▸ What the task asks
Whenever a picture appears, leave it out while repeating all the other data exactly.

Collected data

+++

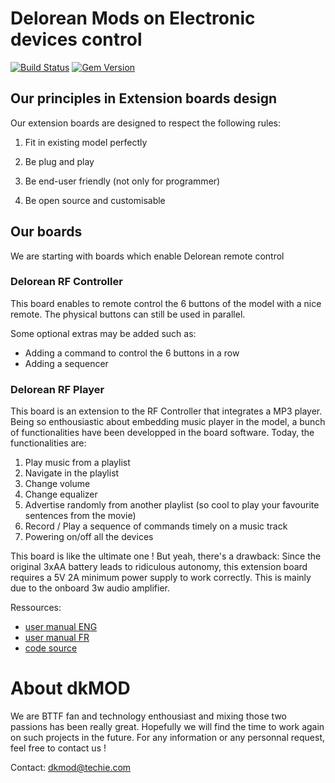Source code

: # Delorean Mods on Electronic devices control

[![Build Status](https://travis-ci.org/pages-themes/minimal.svg?branch=master)](https://travis-ci.org/pages-themes/minimal) [![Gem Version](https://badge.fury.io/rb/jekyll-theme-minimal.svg)](https://badge.fury.io/rb/jekyll-theme-minimal)

## Our principles in Extension boards design

Our extension boards are designed to respect the following rules:

1. Fit in existing model perfectly

2. Be plug and play

3. Be end-user friendly (not only for programmer)

4. Be open source and customisable

## Our boards

We are starting with boards which enable Delorean remote control

### Delorean RF Controller

This board enables to remote control the 6 buttons of the model with a nice remote.
The physical buttons can still be used in parallel.

Some optional extras may be added such as:
- Adding a command to control the 6 buttons in a row
- Adding a sequencer


### Delorean RF Player

This board is an extension to the RF Controller that integrates a MP3 player.
Being so enthousiastic about embedding music player in the model, a bunch of functionalities have been developped in the board software. Today, the functionalities are:

1. Play music from a playlist
2. Navigate in the playlist
3. Change volume
4. Change equalizer
5. Advertise randomly from another playlist (so cool to play your favourite sentences from the movie)
6. Record / Play a sequence of commands timely on a music track
7. Powering on/off all the devices

This board is like the ultimate one !
But yeah, there's a drawback: Since the original 3xAA battery leads to ridiculous autonomy, this extension board requires a 5V 2A minimum power supply to work correctly. This is mainly due to the onboard 3w audio amplifier.

Ressources:
- [user manual ENG](https://github.com/henrio-net/dkmod-delorean/blob/master/docs/Delorean%20RF%20player%20-%20user%20manual%20v1.pdf)
- [user manual FR]("https://github.com/henrio-net/dkmod-delorean/blob/master/docs/Delorean%20RF%20Player%20-%20manuel%20utilisateur%20v1.pdf")
- [code source]("https://github.com/henrio-net/dkmod-delorean/blob/master/code")


# About dkMOD
We are BTTF fan and technology enthousiast and mixing those two passions has been really great.
Hopefully we will find the time to work again on such projects in the future.
For any information or any personnal request, feel free to contact us !

Contact: [dkmod@techie.com](mailto:dkmod@techie.com)

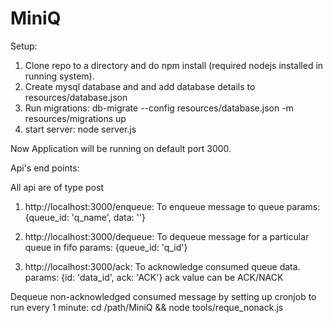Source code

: # MiniQ
Setup:

1. Clone repo to a directory and do npm install (required nodejs installed in running system).
2. Create mysql database and and add database details to resources/database.json
3. Run migrations:
   db-migrate --config resources/database.json -m resources/migrations up
4. start server:
   node server.js

Now Application will be running on default port 3000.

Api's end points:

All api are of type post

1. http://localhost:3000/enqueue:
   To enqueue message to queue
   params: {queue_id: 'q_name', data: ''}

2. http://localhost:3000/dequeue: 
   To dequeue message for a particular queue in fifo
   params: {queue_id: 'q_id'}

3. http://localhost:3000/ack:
   To acknowledge consumed queue data.
   params: {id: 'data_id', ack: 'ACK'}
   ack value can be ACK/NACK


Dequeue non-acknowledged consumed message by setting up cronjob to run every 1 minute:
cd /path/MiniQ && node tools/reque_nonack.js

+++

▸ Answer for the task
Source code

: # Delorean Mods on Electronic devices control

[![Build Status](https://travis-ci.org/pages-themes/minimal.svg?branch=master)](https://travis-ci.org/pages-themes/minimal) [![Gem Version](https://badge.fury.io/rb/jekyll-theme-minimal.svg)](https://badge.fury.io/rb/jekyll-theme-minimal)

## Our principles in Extension boards design

Our extension boards are designed to respect the following rules:

1. Fit in existing model perfectly

2. Be plug and play

3. Be end-user friendly (not only for programmer)

4. Be open source and customisable

## Our boards

We are starting with boards which enable Delorean remote control

### Delorean RF Controller

This board enables to remote control the 6 buttons of the model with a nice remote.
The physical buttons can still be used in parallel.

Some optional extras may be added such as:
- Adding a command to control the 6 buttons in a row
- Adding a sequencer


### Delorean RF Player

This board is an extension to the RF Controller that integrates a MP3 player.
Being so enthousiastic about embedding music player in the model, a bunch of functionalities have been developped in the board software. Today, the functionalities are:

1. Play music from a playlist
2. Navigate in the playlist
3. Change volume
4. Change equalizer
5. Advertise randomly from another playlist (so cool to play your favourite sentences from the movie)
6. Record / Play a sequence of commands timely on a music track
7. Powering on/off all the devices

This board is like the ultimate one !
But yeah, there's a drawback: Since the original 3xAA battery leads to ridiculous autonomy, this extension board requires a 5V 2A minimum power supply to work correctly. This is mainly due to the onboard 3w audio amplifier.

Ressources:
- [user manual ENG](https://github.com/henrio-net/dkmod-delorean/blob/master/docs/Delorean%20RF%20player%20-%20user%20manual%20v1.pdf)
- [user manual FR]("https://github.com/henrio-net/dkmod-delorean/blob/master/docs/Delorean%20RF%20Player%20-%20manuel%20utilisateur%20v1.pdf")
- [code source]("https://github.com/henrio-net/dkmod-delorean/blob/master/code")


# About dkMOD
We are BTTF fan and technology enthousiast and mixing those two passions has been really great.
Hopefully we will find the time to work again on such projects in the future.
For any information or any personnal request, feel free to contact us !

Contact: [dkmod@techie.com](mailto:dkmod@techie.com)

Source code

: # MiniQ
Setup:

1. Clone repo to a directory and do npm install (required nodejs installed in running system).
2. Create mysql database and and add database details to resources/database.json
3. Run migrations:
   db-migrate --config resources/database.json -m resources/migrations up
4. start server:
   node server.js

Now Application will be running on default port 3000.

Api's end points:

All api are of type post

1. http://localhost:3000/enqueue:
   To enqueue message to queue
   params: {queue_id: 'q_name', data: ''}

2. http://localhost:3000/dequeue: 
   To dequeue message for a particular queue in fifo
   params: {queue_id: 'q_id'}

3. http://localhost:3000/ack:
   To acknowledge consumed queue data.
   params: {id: 'data_id', ack: 'ACK'}
   ack value can be ACK/NACK


Dequeue non-acknowledged consumed message by setting up cronjob to run every 1 minute:
cd /path/MiniQ && node tools/reque_nonack.js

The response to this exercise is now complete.